Problem statement
Filter the entries, keeping every line with the string "size".

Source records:
--- START ---

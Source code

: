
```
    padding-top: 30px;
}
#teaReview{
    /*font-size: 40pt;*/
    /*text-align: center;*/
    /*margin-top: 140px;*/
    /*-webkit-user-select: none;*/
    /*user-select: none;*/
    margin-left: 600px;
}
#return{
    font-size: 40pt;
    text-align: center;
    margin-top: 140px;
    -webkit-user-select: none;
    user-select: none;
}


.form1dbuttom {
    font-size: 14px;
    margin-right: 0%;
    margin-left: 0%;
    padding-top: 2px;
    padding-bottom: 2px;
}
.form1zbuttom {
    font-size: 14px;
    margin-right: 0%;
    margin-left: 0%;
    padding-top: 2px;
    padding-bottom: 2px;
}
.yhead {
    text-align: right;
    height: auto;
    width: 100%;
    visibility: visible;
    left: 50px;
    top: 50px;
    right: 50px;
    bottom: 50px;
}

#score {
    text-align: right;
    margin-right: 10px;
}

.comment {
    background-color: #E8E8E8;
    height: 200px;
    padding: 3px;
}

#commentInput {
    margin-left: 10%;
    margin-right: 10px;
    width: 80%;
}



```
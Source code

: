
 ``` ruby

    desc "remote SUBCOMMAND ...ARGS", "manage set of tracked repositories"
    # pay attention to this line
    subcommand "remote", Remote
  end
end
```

--- END ---

Response to this exercise
    /*font-size: 40pt;*/
    font-size: 40pt;
    font-size: 14px;
    font-size: 14px;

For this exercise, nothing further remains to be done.